**WHAT YOU SHOULD DO**
One line at a time, check the entries below for the word "begin", and copy each line that has it.

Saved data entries
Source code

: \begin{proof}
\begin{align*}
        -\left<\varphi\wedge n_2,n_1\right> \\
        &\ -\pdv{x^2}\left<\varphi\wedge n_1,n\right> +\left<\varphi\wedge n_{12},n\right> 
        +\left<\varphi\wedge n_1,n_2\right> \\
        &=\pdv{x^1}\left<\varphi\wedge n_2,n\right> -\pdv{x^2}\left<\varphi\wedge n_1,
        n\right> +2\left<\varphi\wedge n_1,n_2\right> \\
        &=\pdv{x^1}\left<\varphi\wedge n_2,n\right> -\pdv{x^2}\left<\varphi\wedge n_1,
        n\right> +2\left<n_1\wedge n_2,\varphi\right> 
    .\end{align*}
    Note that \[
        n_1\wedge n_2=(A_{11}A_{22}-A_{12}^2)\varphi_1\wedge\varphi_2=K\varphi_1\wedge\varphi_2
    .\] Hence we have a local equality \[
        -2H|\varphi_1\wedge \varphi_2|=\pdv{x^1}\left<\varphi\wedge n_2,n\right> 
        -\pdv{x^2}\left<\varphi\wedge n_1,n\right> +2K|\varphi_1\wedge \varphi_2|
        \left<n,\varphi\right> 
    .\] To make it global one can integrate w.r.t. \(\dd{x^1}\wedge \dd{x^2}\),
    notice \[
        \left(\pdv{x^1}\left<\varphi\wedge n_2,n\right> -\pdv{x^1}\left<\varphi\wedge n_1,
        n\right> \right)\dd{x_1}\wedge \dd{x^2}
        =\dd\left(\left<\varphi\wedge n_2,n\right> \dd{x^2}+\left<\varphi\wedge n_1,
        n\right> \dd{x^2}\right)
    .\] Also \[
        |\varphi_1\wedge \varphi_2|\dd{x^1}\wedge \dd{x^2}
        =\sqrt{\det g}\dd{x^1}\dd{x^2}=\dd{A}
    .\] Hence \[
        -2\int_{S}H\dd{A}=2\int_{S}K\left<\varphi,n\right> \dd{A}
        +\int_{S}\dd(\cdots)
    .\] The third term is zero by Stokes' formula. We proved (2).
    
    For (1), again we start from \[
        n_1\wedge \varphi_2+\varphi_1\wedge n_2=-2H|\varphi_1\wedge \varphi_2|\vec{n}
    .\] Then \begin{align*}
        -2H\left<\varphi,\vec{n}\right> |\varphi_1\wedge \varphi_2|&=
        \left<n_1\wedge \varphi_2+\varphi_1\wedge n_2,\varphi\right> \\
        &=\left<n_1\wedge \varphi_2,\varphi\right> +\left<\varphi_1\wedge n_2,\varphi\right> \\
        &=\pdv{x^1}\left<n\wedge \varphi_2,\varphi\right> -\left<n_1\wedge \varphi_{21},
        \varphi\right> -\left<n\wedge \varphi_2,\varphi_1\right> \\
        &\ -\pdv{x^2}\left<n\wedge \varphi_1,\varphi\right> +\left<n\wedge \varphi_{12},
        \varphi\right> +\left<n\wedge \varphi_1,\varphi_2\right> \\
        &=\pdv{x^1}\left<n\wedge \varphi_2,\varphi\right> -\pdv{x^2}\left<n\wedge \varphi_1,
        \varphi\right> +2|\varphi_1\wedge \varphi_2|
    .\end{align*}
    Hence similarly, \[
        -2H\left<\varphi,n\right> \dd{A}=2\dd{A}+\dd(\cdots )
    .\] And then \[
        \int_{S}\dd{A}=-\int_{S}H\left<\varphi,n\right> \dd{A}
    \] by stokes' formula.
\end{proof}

**ANSWER TO THE EXERCISE**
: \begin{proof}
\begin{align*}
    .\] Then \begin{align*}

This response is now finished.